* **EXERCISE AIM**: Lines of the material that include the string "class" should be returned.

* **INFORMATION PROVIDED**:
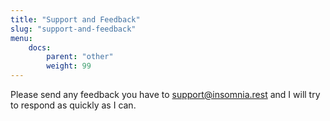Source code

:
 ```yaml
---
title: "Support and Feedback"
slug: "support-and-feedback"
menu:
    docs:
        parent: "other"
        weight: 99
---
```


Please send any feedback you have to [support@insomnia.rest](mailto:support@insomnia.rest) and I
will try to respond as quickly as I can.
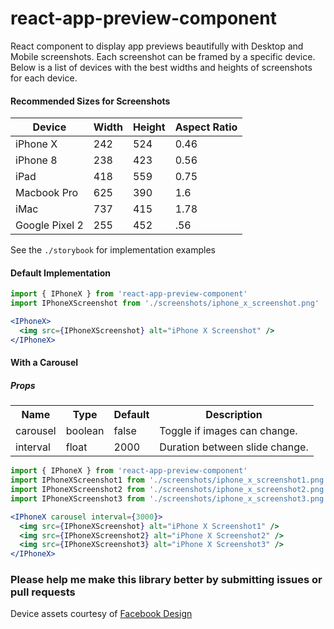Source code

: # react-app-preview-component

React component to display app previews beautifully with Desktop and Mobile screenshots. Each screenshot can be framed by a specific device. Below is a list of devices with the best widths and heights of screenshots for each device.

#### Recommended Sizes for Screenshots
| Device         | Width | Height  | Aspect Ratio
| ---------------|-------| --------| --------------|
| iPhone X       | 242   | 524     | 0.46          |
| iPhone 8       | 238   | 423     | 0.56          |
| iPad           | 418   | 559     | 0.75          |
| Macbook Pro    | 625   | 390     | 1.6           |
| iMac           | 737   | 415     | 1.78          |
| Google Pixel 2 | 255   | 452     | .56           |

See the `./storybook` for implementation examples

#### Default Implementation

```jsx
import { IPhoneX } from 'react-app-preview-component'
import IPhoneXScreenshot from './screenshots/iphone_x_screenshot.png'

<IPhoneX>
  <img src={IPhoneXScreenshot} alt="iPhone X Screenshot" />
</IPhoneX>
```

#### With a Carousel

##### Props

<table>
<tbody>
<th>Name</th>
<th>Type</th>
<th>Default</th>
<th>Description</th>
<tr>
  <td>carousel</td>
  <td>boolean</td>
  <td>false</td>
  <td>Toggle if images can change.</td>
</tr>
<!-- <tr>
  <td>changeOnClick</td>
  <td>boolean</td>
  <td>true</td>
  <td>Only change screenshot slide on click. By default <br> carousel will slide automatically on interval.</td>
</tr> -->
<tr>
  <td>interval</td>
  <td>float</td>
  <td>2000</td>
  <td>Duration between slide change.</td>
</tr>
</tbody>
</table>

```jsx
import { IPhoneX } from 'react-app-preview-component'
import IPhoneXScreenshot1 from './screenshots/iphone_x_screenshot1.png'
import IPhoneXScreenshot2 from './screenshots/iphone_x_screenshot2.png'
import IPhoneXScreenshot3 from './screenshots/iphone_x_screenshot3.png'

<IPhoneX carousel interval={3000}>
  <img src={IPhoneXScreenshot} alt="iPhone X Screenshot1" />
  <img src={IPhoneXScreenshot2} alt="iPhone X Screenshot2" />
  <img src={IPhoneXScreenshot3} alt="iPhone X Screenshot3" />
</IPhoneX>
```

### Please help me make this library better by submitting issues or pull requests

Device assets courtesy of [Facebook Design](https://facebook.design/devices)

...

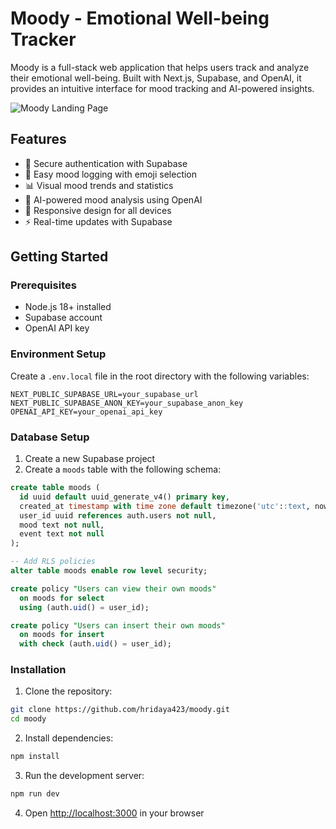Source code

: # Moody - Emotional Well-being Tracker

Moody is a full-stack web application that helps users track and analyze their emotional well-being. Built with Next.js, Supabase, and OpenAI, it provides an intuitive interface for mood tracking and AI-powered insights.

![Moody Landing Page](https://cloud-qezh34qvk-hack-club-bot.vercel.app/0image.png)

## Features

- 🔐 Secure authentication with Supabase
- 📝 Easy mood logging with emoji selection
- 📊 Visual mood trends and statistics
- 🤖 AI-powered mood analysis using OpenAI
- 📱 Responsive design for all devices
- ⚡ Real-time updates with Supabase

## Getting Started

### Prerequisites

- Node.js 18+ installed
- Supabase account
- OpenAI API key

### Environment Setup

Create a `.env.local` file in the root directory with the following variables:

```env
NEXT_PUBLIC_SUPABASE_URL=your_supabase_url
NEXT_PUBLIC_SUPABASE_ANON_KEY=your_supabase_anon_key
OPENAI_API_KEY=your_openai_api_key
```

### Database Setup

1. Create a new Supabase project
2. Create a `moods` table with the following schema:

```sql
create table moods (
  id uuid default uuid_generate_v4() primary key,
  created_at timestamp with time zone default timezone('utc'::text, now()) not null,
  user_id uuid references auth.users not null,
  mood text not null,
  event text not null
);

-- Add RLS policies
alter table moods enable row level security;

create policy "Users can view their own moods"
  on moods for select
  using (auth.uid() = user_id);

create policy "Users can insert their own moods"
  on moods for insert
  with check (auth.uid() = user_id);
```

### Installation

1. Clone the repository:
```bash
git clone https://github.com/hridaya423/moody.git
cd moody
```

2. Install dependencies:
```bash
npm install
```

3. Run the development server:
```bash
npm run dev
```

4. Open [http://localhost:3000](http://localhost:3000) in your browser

* * *

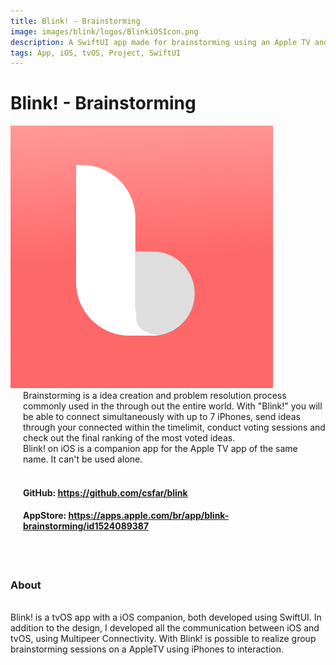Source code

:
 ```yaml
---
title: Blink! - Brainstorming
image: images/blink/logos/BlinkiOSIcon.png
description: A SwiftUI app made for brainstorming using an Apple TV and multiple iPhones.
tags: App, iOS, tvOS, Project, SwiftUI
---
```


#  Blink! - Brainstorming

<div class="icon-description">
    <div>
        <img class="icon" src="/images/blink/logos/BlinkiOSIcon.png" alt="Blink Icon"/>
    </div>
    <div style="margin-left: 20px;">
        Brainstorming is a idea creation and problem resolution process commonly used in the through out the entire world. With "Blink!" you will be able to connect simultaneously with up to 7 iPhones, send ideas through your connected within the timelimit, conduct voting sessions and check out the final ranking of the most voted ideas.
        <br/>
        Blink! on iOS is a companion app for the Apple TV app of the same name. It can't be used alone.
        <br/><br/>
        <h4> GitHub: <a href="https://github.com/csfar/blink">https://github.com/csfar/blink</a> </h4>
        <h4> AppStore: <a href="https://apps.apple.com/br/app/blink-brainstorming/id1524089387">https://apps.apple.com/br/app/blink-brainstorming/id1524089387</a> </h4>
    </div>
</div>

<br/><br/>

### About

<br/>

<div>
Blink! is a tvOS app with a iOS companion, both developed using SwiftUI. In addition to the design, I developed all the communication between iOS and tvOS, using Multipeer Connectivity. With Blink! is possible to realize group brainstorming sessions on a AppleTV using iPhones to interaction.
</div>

* **ANSWER AREA**:
<div class="icon-description">
        <img class="icon" src="/images/blink/logos/BlinkiOSIcon.png" alt="Blink Icon"/>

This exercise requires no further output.